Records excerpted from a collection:
=== Begin Enclosure ===

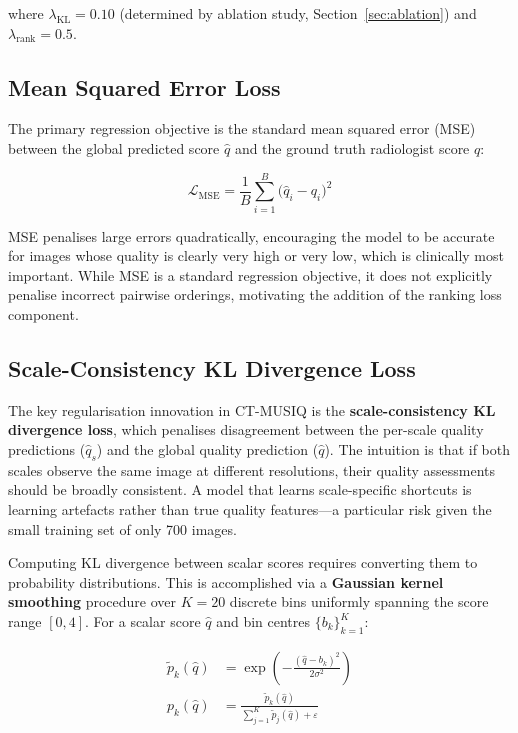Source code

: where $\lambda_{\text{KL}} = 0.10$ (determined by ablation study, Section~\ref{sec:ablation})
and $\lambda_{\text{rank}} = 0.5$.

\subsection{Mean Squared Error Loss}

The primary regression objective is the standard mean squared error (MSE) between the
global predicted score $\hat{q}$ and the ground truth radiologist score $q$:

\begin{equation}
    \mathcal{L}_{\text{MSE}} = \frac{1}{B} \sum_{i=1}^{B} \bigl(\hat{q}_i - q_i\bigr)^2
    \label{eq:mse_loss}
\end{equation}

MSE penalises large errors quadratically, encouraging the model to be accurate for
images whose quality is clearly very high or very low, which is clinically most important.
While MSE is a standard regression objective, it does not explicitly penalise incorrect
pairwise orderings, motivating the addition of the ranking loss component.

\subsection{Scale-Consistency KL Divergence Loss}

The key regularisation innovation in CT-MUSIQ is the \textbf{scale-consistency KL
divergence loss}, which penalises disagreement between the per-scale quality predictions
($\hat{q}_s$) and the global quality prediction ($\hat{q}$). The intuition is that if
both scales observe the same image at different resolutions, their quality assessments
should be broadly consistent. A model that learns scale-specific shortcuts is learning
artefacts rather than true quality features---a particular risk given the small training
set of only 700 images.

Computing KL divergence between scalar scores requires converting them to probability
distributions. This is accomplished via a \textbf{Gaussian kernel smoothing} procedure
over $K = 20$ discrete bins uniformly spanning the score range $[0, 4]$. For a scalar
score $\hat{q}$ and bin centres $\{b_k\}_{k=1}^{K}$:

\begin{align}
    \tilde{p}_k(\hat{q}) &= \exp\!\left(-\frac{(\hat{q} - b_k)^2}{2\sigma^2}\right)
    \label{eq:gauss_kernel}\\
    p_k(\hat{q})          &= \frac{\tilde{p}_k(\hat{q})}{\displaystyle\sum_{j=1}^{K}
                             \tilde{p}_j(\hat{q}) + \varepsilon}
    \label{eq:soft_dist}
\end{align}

=== End Enclosure ===
=== Begin Enclosure ===

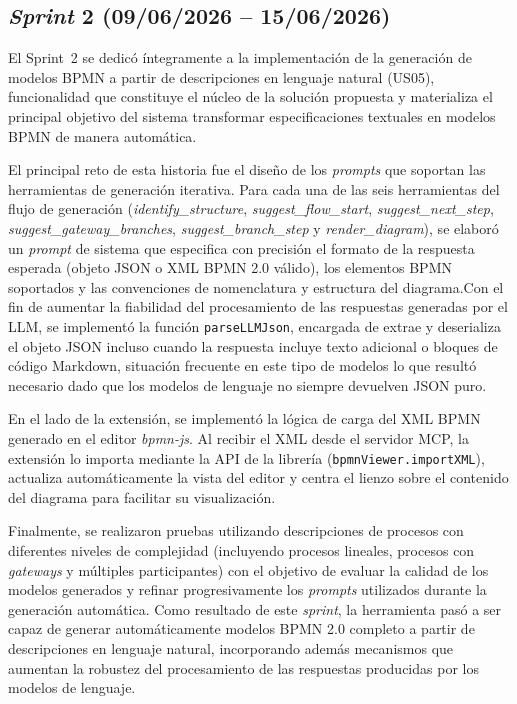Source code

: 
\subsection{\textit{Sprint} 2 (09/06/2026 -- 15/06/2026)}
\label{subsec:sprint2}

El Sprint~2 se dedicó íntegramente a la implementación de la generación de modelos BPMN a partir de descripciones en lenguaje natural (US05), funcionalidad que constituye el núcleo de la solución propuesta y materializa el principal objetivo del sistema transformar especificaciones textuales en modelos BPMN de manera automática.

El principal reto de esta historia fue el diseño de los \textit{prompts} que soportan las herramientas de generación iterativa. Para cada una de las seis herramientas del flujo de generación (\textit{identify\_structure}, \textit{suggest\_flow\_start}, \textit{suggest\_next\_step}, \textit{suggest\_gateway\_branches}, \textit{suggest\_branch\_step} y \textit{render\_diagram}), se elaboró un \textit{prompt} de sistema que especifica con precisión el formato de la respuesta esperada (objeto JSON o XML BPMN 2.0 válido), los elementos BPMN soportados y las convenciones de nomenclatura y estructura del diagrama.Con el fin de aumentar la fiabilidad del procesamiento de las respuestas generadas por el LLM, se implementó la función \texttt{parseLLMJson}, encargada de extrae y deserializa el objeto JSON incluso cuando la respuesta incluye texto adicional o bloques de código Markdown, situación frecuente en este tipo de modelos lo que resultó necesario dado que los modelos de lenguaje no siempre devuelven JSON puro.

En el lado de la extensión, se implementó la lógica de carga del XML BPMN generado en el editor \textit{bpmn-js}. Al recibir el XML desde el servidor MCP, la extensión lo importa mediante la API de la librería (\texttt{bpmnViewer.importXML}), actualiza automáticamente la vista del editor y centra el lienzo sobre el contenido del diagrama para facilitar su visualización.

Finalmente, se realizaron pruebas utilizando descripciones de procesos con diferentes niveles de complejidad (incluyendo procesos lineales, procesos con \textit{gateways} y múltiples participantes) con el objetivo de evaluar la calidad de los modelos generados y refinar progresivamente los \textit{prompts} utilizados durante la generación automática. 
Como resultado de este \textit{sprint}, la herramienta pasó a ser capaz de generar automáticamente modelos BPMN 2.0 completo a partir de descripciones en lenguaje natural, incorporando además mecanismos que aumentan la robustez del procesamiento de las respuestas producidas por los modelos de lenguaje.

=== End Enclosure ===
=== Begin Enclosure ===

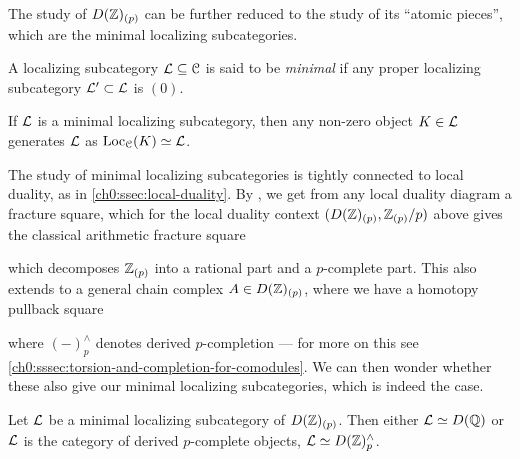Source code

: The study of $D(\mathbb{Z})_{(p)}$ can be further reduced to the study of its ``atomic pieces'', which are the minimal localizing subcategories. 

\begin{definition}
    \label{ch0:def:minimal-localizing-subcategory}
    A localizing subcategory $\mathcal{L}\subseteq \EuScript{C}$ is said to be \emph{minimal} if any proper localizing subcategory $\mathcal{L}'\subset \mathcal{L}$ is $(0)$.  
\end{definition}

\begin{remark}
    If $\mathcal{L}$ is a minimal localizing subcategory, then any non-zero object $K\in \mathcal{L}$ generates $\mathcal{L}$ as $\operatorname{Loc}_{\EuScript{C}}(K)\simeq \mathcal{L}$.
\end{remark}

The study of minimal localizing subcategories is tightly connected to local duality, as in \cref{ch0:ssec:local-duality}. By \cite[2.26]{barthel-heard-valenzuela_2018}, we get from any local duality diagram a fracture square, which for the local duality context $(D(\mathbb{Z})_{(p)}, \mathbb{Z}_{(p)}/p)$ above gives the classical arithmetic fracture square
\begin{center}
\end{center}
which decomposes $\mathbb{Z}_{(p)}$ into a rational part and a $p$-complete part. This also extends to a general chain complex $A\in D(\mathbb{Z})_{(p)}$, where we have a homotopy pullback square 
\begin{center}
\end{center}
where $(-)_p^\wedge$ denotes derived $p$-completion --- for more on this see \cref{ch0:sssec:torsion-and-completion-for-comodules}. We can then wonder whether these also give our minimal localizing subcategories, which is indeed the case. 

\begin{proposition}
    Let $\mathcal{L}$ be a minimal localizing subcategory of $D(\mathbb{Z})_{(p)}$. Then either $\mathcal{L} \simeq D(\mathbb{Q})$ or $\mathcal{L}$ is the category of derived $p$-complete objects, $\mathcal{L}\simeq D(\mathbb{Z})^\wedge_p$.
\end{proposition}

=== End Enclosure ===

» Task: Using the entries above, work out the number of lines containing the string "lenguaje", and supply only that number.

» The answer: 3